Appellant heeft, samengevat, aangevoerd dat het sluiten van een samenwerkingsovereenkomst met een uitvoerende derde op 15 december 2009 en de daarmee samenhangende uitstroom van personen uit de Wet werk en bijstand (WWB) per die datum niet kunnen worden aangemerkt als een in het kader van de Wpb gerealiseerde prestatie. Volgens appellant wordt daarmee voorbijgegaan aan de jaarlijkse financierings- en verantwoordingssystematiek van de Wpb en het daarbinnen gehanteerde baten-lastenstelsel. Daarnaast heeft de rechtbank miskend dat de wettelijke grondslag voor terugvordering is gelegen in artikel 4, tweede lid, van de Wpb en dat de toepassing daarvan is gebaseerd op het gegeven dat het college het met de uitvoeringsovereenkomst gemoeide bedrag van
€ 2.500.000,- niet in 2009 heeft besteed.
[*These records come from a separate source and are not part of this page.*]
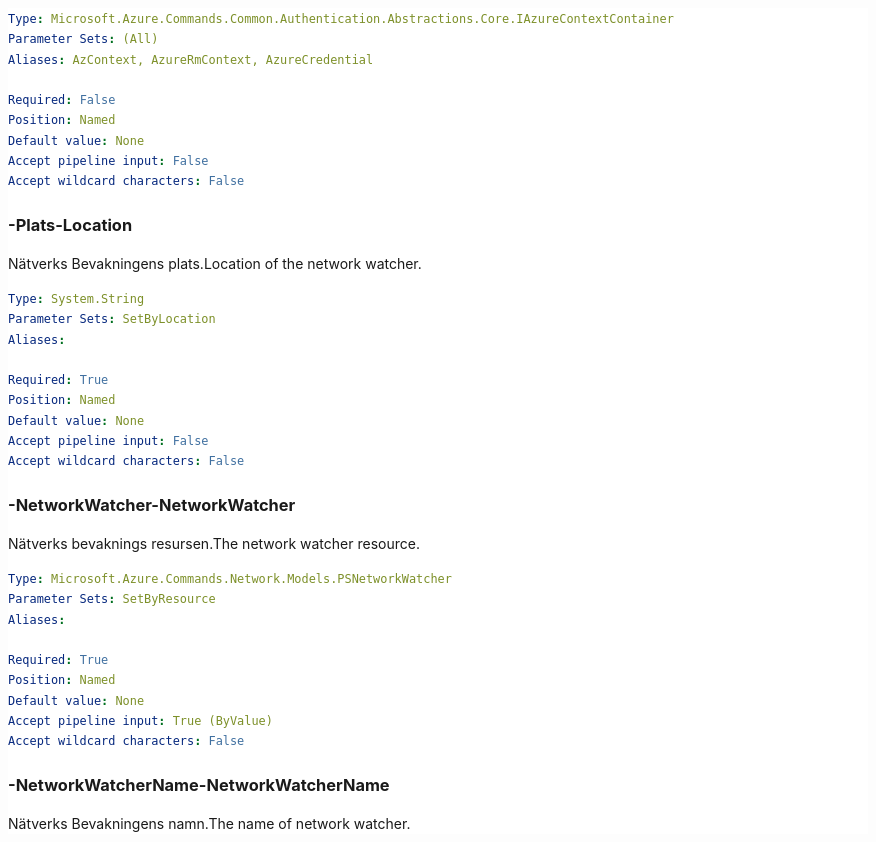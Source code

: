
 ```yaml
Type: Microsoft.Azure.Commands.Common.Authentication.Abstractions.Core.IAzureContextContainer
Parameter Sets: (All)
Aliases: AzContext, AzureRmContext, AzureCredential

Required: False
Position: Named
Default value: None
Accept pipeline input: False
Accept wildcard characters: False
```

### <span data-ttu-id="f346e-125">-Plats</span><span class="sxs-lookup"><span data-stu-id="f346e-125">-Location</span></span>
<span data-ttu-id="f346e-126">Nätverks Bevakningens plats.</span><span class="sxs-lookup"><span data-stu-id="f346e-126">Location of the network watcher.</span></span>

```yaml
Type: System.String
Parameter Sets: SetByLocation
Aliases:

Required: True
Position: Named
Default value: None
Accept pipeline input: False
Accept wildcard characters: False
```

### <span data-ttu-id="f346e-127">-NetworkWatcher</span><span class="sxs-lookup"><span data-stu-id="f346e-127">-NetworkWatcher</span></span>
<span data-ttu-id="f346e-128">Nätverks bevaknings resursen.</span><span class="sxs-lookup"><span data-stu-id="f346e-128">The network watcher resource.</span></span>

```yaml
Type: Microsoft.Azure.Commands.Network.Models.PSNetworkWatcher
Parameter Sets: SetByResource
Aliases:

Required: True
Position: Named
Default value: None
Accept pipeline input: True (ByValue)
Accept wildcard characters: False
```

### <span data-ttu-id="f346e-129">-NetworkWatcherName</span><span class="sxs-lookup"><span data-stu-id="f346e-129">-NetworkWatcherName</span></span>
<span data-ttu-id="f346e-130">Nätverks Bevakningens namn.</span><span class="sxs-lookup"><span data-stu-id="f346e-130">The name of network watcher.</span></span>
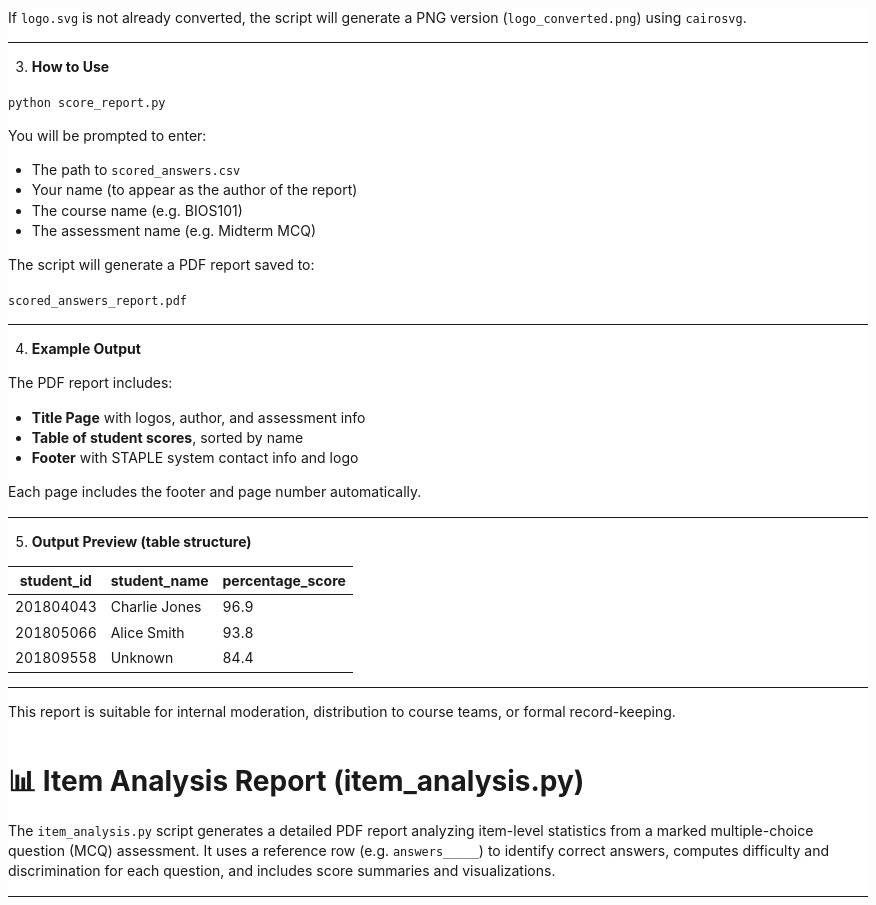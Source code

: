 If `logo.svg` is not already converted, the script will generate a PNG version (`logo_converted.png`) using `cairosvg`.

---

3. **How to Use**

```bash
python score_report.py
```

You will be prompted to enter:

- The path to `scored_answers.csv`
- Your name (to appear as the author of the report)
- The course name (e.g. BIOS101)
- The assessment name (e.g. Midterm MCQ)

The script will generate a PDF report saved to:

```
scored_answers_report.pdf
```

---

4. **Example Output**

The PDF report includes:

- **Title Page** with logos, author, and assessment info
- **Table of student scores**, sorted by name
- **Footer** with STAPLE system contact info and logo

Each page includes the footer and page number automatically.

---

5. **Output Preview (table structure)**

| student_id | student_name    | percentage_score |
|------------|------------------|------------------|
| 201804043  | Charlie Jones    | 96.9             |
| 201805066  | Alice Smith      | 93.8             |
| 201809558  | Unknown          | 84.4             |

---

This report is suitable for internal moderation, distribution to course teams, or formal record-keeping.


# 📊 Item Analysis Report (item_analysis.py)

The `item_analysis.py` script generates a detailed PDF report analyzing item-level statistics from a marked multiple-choice question (MCQ) assessment. It uses a reference row (e.g. `answers_____`) to identify correct answers, computes difficulty and discrimination for each question, and includes score summaries and visualizations.

---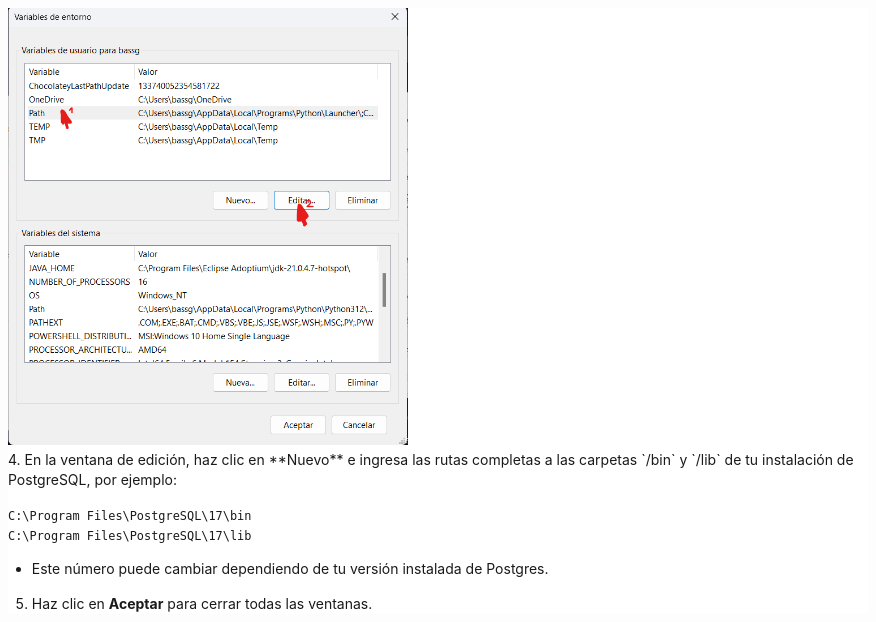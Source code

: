    <img src="imgs/var3.png" alt="Paso 3" width="400"/>
   <br>
4. En la ventana de edición, haz clic en **Nuevo** e ingresa las rutas completas a las carpetas `/bin` y `/lib` de tu instalación de PostgreSQL, por ejemplo:

   ```
   C:\Program Files\PostgreSQL\17\bin
   C:\Program Files\PostgreSQL\17\lib
   ```

   - Este número puede cambiar dependiendo de tu versión instalada de Postgres.

5. Haz clic en **Aceptar** para cerrar todas las ventanas.
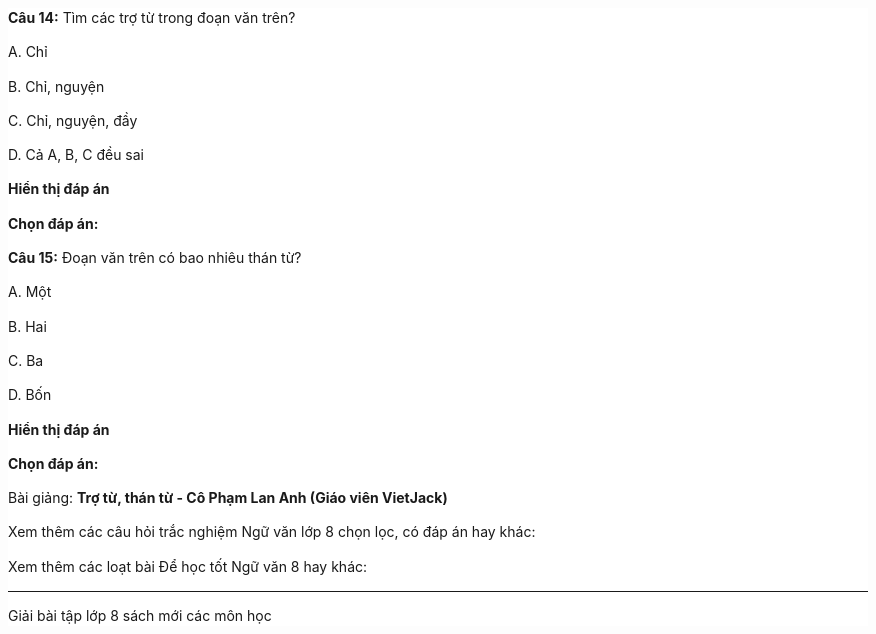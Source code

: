 **Câu 14:** Tìm các trợ từ trong đoạn văn trên? 

A. Chỉ 

B. Chỉ, nguyện 

C. Chỉ, nguyện, đầy 

D. Cả A, B, C đều sai 

**Hiển thị đáp án**

**Chọn đáp án:**

**Câu 15:** Đoạn văn trên có bao nhiêu thán từ? 

A. Một 

B. Hai 

C. Ba 

D. Bốn 

**Hiển thị đáp án**

**Chọn đáp án:**

Bài giảng: **Trợ từ, thán từ - Cô Phạm Lan Anh (Giáo viên VietJack)**

Xem thêm các câu hỏi trắc nghiệm Ngữ văn lớp 8 chọn lọc, có đáp án hay khác:

Xem thêm các loạt bài Để học tốt Ngữ văn 8 hay khác:

* * *

Giải bài tập lớp 8 sách mới các môn học
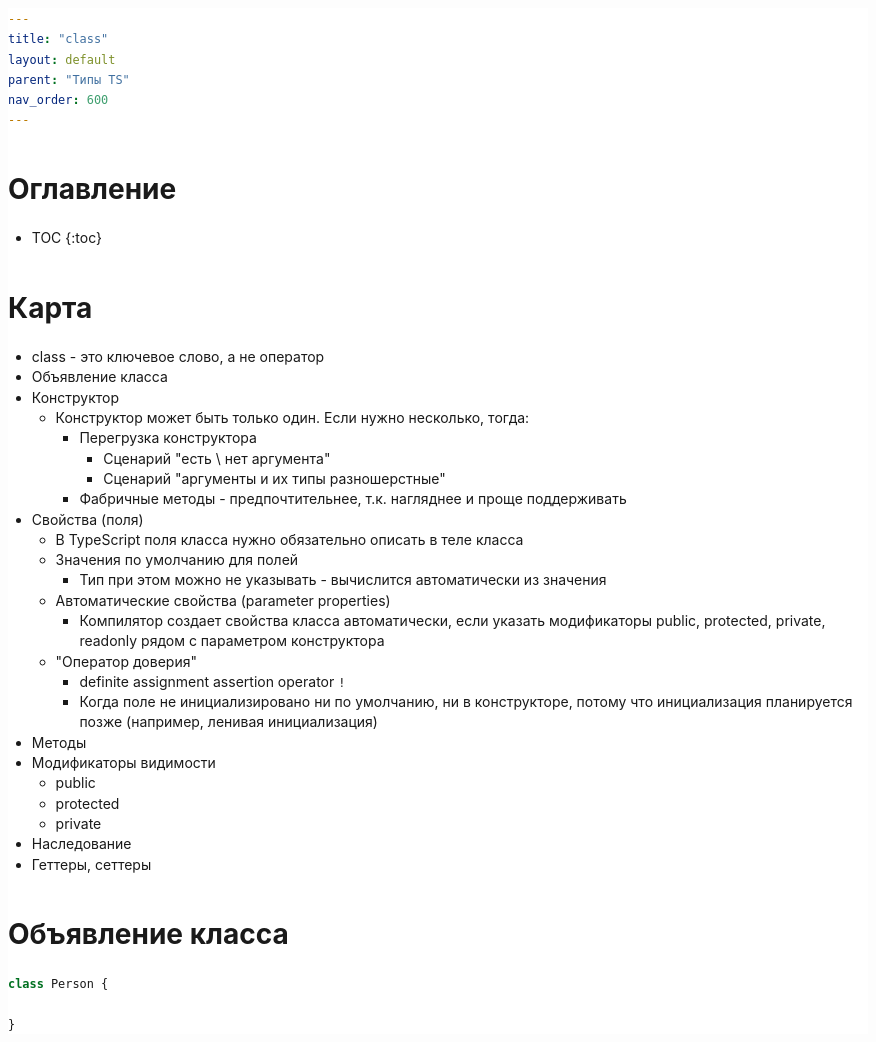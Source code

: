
 ```yaml
---
title: "class"
layout: default
parent: "Типы TS"
nav_order: 600
---
```




<h1>Оглавление</h1>


- TOC
{:toc}




# Карта

- class - это ключевое слово, а не оператор
- Объявление класса
- Конструктор
  - Конструктор может быть только один. Если нужно несколько, тогда:
    - Перегрузка конструктора
      - Сценарий "есть \ нет аргумента"
      - Сценарий "аргументы и их типы разношерстные"
    - Фабричные методы - предпочтительнее, т.к. нагляднее и проще поддерживать
- Свойства (поля)
  - В TypeScript поля класса нужно обязательно описать в теле класса
  - Значения по умолчанию для полей
    - Тип при этом можно не указывать - вычислится автоматически из значения
  - Автоматические свойства (parameter properties)
    - Компилятор создает свойства класса автоматически, если указать модификаторы public, protected, private, readonly рядом с параметром конструктора
  - "Оператор доверия"
    - definite assignment assertion operator `!`
    - Когда поле не инициализировано ни по умолчанию, ни в конструкторе, потому что инициализация планируется позже (например, ленивая инициализация)
- Методы
- Модификаторы видимости
  - public
  - protected
  - private
- Наследование
- Геттеры, сеттеры



# Объявление класса

```typescript
class Person {
  
}
```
Prestatie in het kader van het baten-lastenstelsel Wpb
4.6.
Partijen worden verdeeld gehouden door het antwoord op de vraag op welk moment de prestatie in het kader van de Wpb is gerealiseerd. Tussen partijen is niet in geschil, en ook de Raad gaat ervan uit, dat onder prestatie in dit verband moet worden verstaan de realisatie van een participatievoorziening ten behoeve van een persoon uit de wettelijke doelgroep van achttien jaar en ouder. De hantering van een baten-lastenstelsel brengt met zich mee dat
- anders dan wanneer op basis van een kasstelsel wordt verantwoord - naargelang de prestatie wordt gerealiseerd de daarmee samenhangende lasten evenredig worden toegerekend aan de betreffende tijdvakken. Geen aanleiding wordt gezien om wat daarover in de Verzamelbrief van december 2009 (RUA/RB/2009/26738) is opgemerkt voor onjuist te houden.
4.7.
Dit betekent dat, anders dan de rechtbank heeft geoordeeld, geen doorslaggevende betekenis toekomt aan het gegeven dat de in 4.4 genoemde overeenkomsten in 2009 zijn afgesloten, dat in 2009 aan SAWU is betaald en dat in 2009 de uitstroom van personen uit de WWB is gerealiseerd. Allereerst is, anders dan onder het kasstelsel (dat tot 2009 ten aanzien van het WWB-werkdeel gold), het tijdstip van betaling niet relevant. Voorts kan niet worden gezegd dat met het afsluiten van de uitvoeringsovereenkomst door het college met SAWU en het ondertekenen van individuele arbeidscontracten sprake was van een afgeronde prestatie. De arbeid moest immers in de daarop volgende periode nog worden verricht, de periodiek te houden driehoeksgesprekken moesten nog plaatsvinden en de kwartaaloverzichten moesten nog worden opgemaakt en ter beoordeling worden voorgelegd. Overigens had de gestelde uitstroom van personen uit de WWB niet zonder meer tot gevolg dat zij ook voor de toepassing van de Wpb uit beeld waren. Dit volgt ook uit de toelichting van de accountant waarin over de kosten van het contract met SAWU, naast het sluiten van de arbeidscontracten, gesproken wordt van overige activiteiten waarvan het prestatiemoment in de periode van
15 december 2009 tot (maximaal) 15 december 2010 ligt. Een en ander leidt ertoe dat het prestatiemoment in dit geval is toe te rekenen aan de totale looptijd van de individuele arbeidscontracten. Nu uit de uitvoeringsovereenkomst en enkele individuele arbeidsovereenkomsten op zichzelf niet valt te herleiden of en zo ja welke kosten precies aan 2009 kunnen worden toegerekend, en het college ook later desgevraagd ter zake geen nadere toelichting heeft verstrekt, moet het ervoor worden gehouden dat de lasten (loonkosten en overige activiteiten) in zijn geheel niet aan 2009, maar mogelijk wel aan 2010, zijn toe te rekenen. Gelet hierop kon het bedrag van € 2.500.000,- als “niet besteed” niet ten laste van het participatiebudget 2009 worden gebracht. Met de toevoeging van dit bedrag aan de zogeheten reserveringsregeling werd het in 2009 daarvoor geldende maximumbedrag ruim overschreden. Appellant heeft dat surplus van € 2.441.707,- (behoudens de later in het in 1.4 genoemde besluit nog voor 2009 geaccepteerde scholingskosten van € 10.509,-) terecht van het college teruggevorderd. De aangevoerde grond treft dus doel.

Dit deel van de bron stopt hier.